The word to find is "possible". Copy each line of the material that contains it.
——
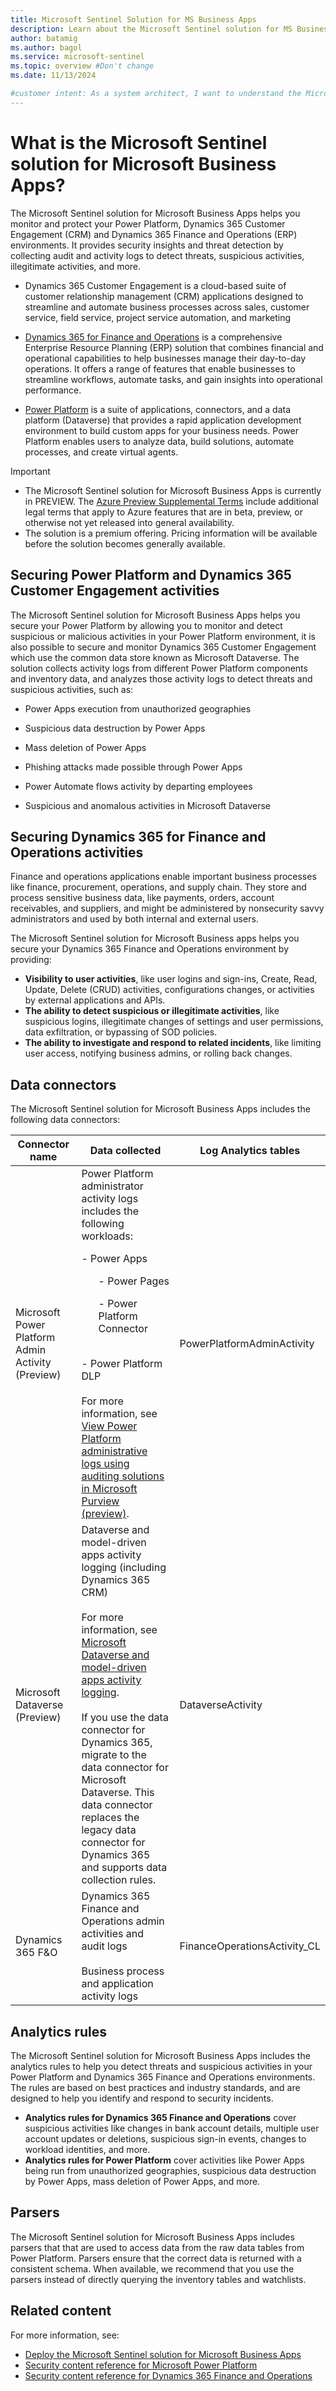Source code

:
```yaml
---
title: Microsoft Sentinel Solution for MS Business Apps
description: Learn about the Microsoft Sentinel solution for MS Business Apps, including both Power Platform and Dynamics 365 Finance and Operations.
author: batamig
ms.author: bagol
ms.service: microsoft-sentinel
ms.topic: overview #Don't change
ms.date: 11/13/2024

#customer intent: As a system architect, I want to understand the Microsoft Sentinel solution for Microsoft Business Apps so that I can can plan on how to better protect our Power Platform and Dynamics 365 Finance and Operations environments.
---
```


# What is the Microsoft Sentinel solution for Microsoft Business Apps?

The Microsoft Sentinel solution for Microsoft Business Apps helps you monitor and protect your Power Platform, Dynamics 365 Customer Engagement (CRM) and Dynamics 365 Finance and Operations (ERP) environments. It provides security insights and threat detection by collecting audit and activity logs to detect threats, suspicious activities, illegitimate activities, and more.

- Dynamics 365 Customer Engagement is a cloud-based suite of customer relationship management (CRM) applications designed to streamline and automate business processes across sales, customer service, field service, project service automation, and marketing

- [Dynamics 365 for Finance and Operations](/dynamics365/finance) is a comprehensive Enterprise Resource Planning (ERP) solution that combines financial and operational capabilities to help businesses manage their day-to-day operations. It offers a range of features that enable businesses to streamline workflows, automate tasks, and gain insights into operational performance.
- [Power Platform](/power-platform/) is a suite of applications, connectors, and a data platform (Dataverse) that provides a rapid application development environment to build custom apps for your business needs. Power Platform enables users to analyze data, build solutions, automate processes, and create virtual agents.

> [!IMPORTANT]
> - The Microsoft Sentinel solution for Microsoft Business Apps is currently in PREVIEW. The [Azure Preview Supplemental Terms](https://azure.microsoft.com/support/legal/preview-supplemental-terms/) include additional legal terms that apply to Azure features that are in beta, preview, or otherwise not yet released into general availability.
> - The solution is a premium offering. Pricing information will be available before the solution becomes generally available.

## Securing Power Platform and Dynamics 365 Customer Engagement activities

The Microsoft Sentinel solution for Microsoft Business Apps helps you secure your Power Platform by allowing you to monitor and detect suspicious or malicious activities in your Power Platform environment, it is also possible to secure and monitor Dynamics 365 Customer Engagement which use the common data store known as Microsoft Dataverse. The solution collects activity logs from different Power Platform components and inventory data, and analyzes those activity logs to detect threats and suspicious activities, such as:

- Power Apps execution from unauthorized geographies
- Suspicious data destruction by Power Apps
- Mass deletion of Power Apps
- Phishing attacks made possible through Power Apps
- Power Automate flows activity by departing employees


- Suspicious and anomalous activities in Microsoft Dataverse

## Securing Dynamics 365 for Finance and Operations activities

Finance and operations applications enable important business processes like finance, procurement, operations, and supply chain. They store and process sensitive business data, like payments, orders, account receivables, and suppliers, and might be administered by nonsecurity savvy administrators and used by both internal and external users.

The Microsoft Sentinel solution for Microsoft Business apps helps you secure your Dynamics 365 Finance and Operations environment by providing:

- **Visibility to user activities**, like user logins and sign-ins, Create, Read, Update, Delete (CRUD) activities, configurations changes, or activities by external applications and APIs. 
- **The ability to detect suspicious or illegitimate activities**, like suspicious logins, illegitimate changes of settings and user permissions, data exfiltration, or bypassing of SOD policies. 
- **The ability to investigate and respond to related incidents**, like limiting user access, notifying business admins, or rolling back changes.

## Data connectors

The Microsoft Sentinel solution for Microsoft Business Apps includes the following data connectors:

|Connector name  |Data collected  |Log Analytics tables |
|---------|---------|---------|
|Microsoft Power Platform Admin Activity (Preview)|Power Platform administrator activity logs includes the following workloads:<ul></ul>- Power Apps</ul><ul>- Power Pages</ul><ul>- Power Platform Connector</ul><br>- Power Platform DLP<br><br>For more information, see [View Power Platform administrative logs using auditing solutions in Microsoft Purview (preview)](/power-platform/admin/admin-activity-logging).|PowerPlatformAdminActivity|
|Microsoft Dataverse (Preview) |Dataverse and model-driven apps activity logging (including Dynamics 365 CRM) <br><br>For more information, see [Microsoft Dataverse and model-driven apps activity logging](/power-platform/admin/enable-use-comprehensive-auditing).<br><br>If you use the data connector for Dynamics 365, migrate to the data connector for Microsoft Dataverse. This data connector replaces the legacy data connector for Dynamics 365 and supports data collection rules.  |   DataverseActivity      |
| Dynamics 365 F&O |Dynamics 365 Finance and Operations admin activities and audit logs<br><br>Business process and application activity logs | FinanceOperationsActivity_CL |

## Analytics rules

The Microsoft Sentinel solution for Microsoft Business Apps includes the analytics rules to help you detect threats and suspicious activities in your Power Platform and Dynamics 365 Finance and Operations environments. The rules are based on best practices and industry standards, and are designed to help you identify and respond to security incidents.

- **Analytics rules for Dynamics 365 Finance and Operations** cover suspicious activities like changes in bank account details, multiple user account updates or deletions, suspicious sign-in events, changes to workload identities, and more.
- **Analytics rules for Power Platform** cover activities like Power Apps being run from unauthorized geographies, suspicious data destruction by Power Apps, mass deletion of Power Apps, and more.

## Parsers

The Microsoft Sentinel solution for Microsoft Business Apps includes parsers that that are used to access data from the raw data tables from Power Platform. Parsers ensure that the correct data is returned with a consistent schema. When available, we recommend that you use the parsers instead of directly querying the inventory tables and watchlists.


## Related content

For more information, see:

- [Deploy the Microsoft Sentinel solution for Microsoft Business Apps ](deploy-business-applications-solution.md)
- [Security content reference for Microsoft Power Platform](power-platform-solution-security-content.md)
- [Security content reference for Dynamics 365 Finance and Operations](../dynamics-365/dynamics-365-finance-operations-security-content.md)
——
ANSWER FOR THIS EXERCISE:
The Microsoft Sentinel solution for Microsoft Business Apps helps you secure your Power Platform by allowing you to monitor and detect suspicious or malicious activities in your Power Platform environment, it is also possible to secure and monitor Dynamics 365 Customer Engagement which use the common data store known as Microsoft Dataverse. The solution collects activity logs from different Power Platform components and inventory data, and analyzes those activity logs to detect threats and suspicious activities, such as:
- Phishing attacks made possible through Power Apps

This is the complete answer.